The shortcomings of the protocol and screen scraping approach have lead to more sophisticated solutions such as Selenium, a browser based testing solution. With Selenium, all that Javascript can execute and all of those DOM changes can happen and your test scripts can excercise the application through the much more fine grained issuing of interface events. Problem solved, right?
Well, not really. If you're implementing a document based rather than a form based application, getting good test coverage of an Ajax application can be problematic. In the case of a form based application, you have a limited number of paths, so path based, statement based or condition based code coverage measures can all work fine. Now imaging trying to do path based code coverage for Microsoft Word or Excel; the number of interface choices at each point can mushroom like crazy. If the number of UI event choices at each point are no more than 10, then the number of paths after n operations is 10^n.
Fortunatley, this problem of code coverage has been faced once before -- during the move from form-based and command-line based applications to GUI applications. Lots of good research has been done on this topic. Take for instance Coverage criteria for GUI testing by Atif M. Memon, Mary Lou Soffa and Martha E. Pollack (September 2001, ACM SIGSOFT Software Engineering Notes , Proceedings of the 8th European software engineering conference held jointly with 9th ACM SIGSOFT international symposium on Foundations of software engineering ESEC/FSE-9, Volume 26 Issue 5). They propose an approach of dividing up the user interface into a number of components that can be tested independently. They point out that large GUI's are haeirarchicacal, made up of dialogs, panes, etc.

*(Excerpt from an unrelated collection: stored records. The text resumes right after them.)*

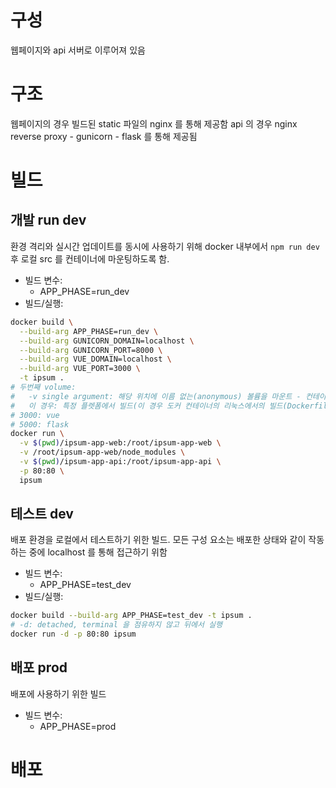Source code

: # 구성
웹페이지와 api 서버로 이루어져 있음
# 구조
웹페이지의 경우 빌드된 static 파일의 nginx 를 통해 제공함
api 의 경우 nginx reverse proxy - gunicorn - flask 를 통해 제공됨

# 빌드
## 개발 run dev
환경 격리와 실시간 업데이트를 동시에 사용하기 위해 docker 내부에서 `npm run dev` 후 로컬 src 를 컨테이너에 마운팅하도록 함.
- 빌드 변수:
  - APP_PHASE=run_dev
- 빌드/실행:
```bash
docker build \
  --build-arg APP_PHASE=run_dev \
  --build-arg GUNICORN_DOMAIN=localhost \
  --build-arg GUNICORN_PORT=8000 \
  --build-arg VUE_DOMAIN=localhost \
  --build-arg VUE_PORT=3000 \
  -t ipsum .
# 두번째 volume:
#   -v single argument: 해당 위치에 이름 없는(anonymous) 볼륨을 마운트 - 컨테이너가 삭제되어도 살아있는 데이터. 이미 이미지의 해당 위치에 데이터가 존재할 경우, 해당 데이터를 볼륨으로 그대로 감싸는 듯 함
#   이 경우: 특정 플렛폼에서 빌드(이 경우 도커 컨테이너의 리눅스에서의 빌드(Dockerfile 을 통해))된 js package 를 사용해야 정상 동작하므로, 앞선 첫번째 마운트에서 package 디렉토리만 제외하기 위해 사용
# 3000: vue
# 5000: flask
docker run \
  -v $(pwd)/ipsum-app-web:/root/ipsum-app-web \
  -v /root/ipsum-app-web/node_modules \
  -v $(pwd)/ipsum-app-api:/root/ipsum-app-api \
  -p 80:80 \
  ipsum
```

## 테스트 dev
배포 환경을 로컬에서 테스트하기 위한 빌드. 모든 구성 요소는 배포한 상태와 같이 작동하는 중에 localhost 를 통해 접근하기 위함
- 빌드 변수:
  - APP_PHASE=test_dev
- 빌드/실행:  
```bash
docker build --build-arg APP_PHASE=test_dev -t ipsum .
# -d: detached, terminal 을 점유하지 않고 뒤에서 실행
docker run -d -p 80:80 ipsum
```

## 배포 prod
배포에 사용하기 위한 빌드
- 빌드 변수:
  - APP_PHASE=prod

# 배포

Once an application has been divided into components, all possible events available for a component are identified and an event flow graph is constructed that reflects all possible compositions of events. Then inter-component interactions are identified and an "integration tree" is constructed, i.e. a tree rooted at the main or starting point of the application and connecting to components that are activated via events from another component (restricted-focus, unrestricted-focus and termination events in the parlace of the paper). The paper goes on to describe metrics and testing approaches based on this application decomposition. It also points out how statement-based code coverage can be very misleading.
There are other approaches to testing GUI's, but I hope this one has given you a notion that there is more to testing an Ajax application than turning a Use Case into a test scenario, or that a statement-based code coverage tool will let you sleep well at night over the adequacy of your functional tests.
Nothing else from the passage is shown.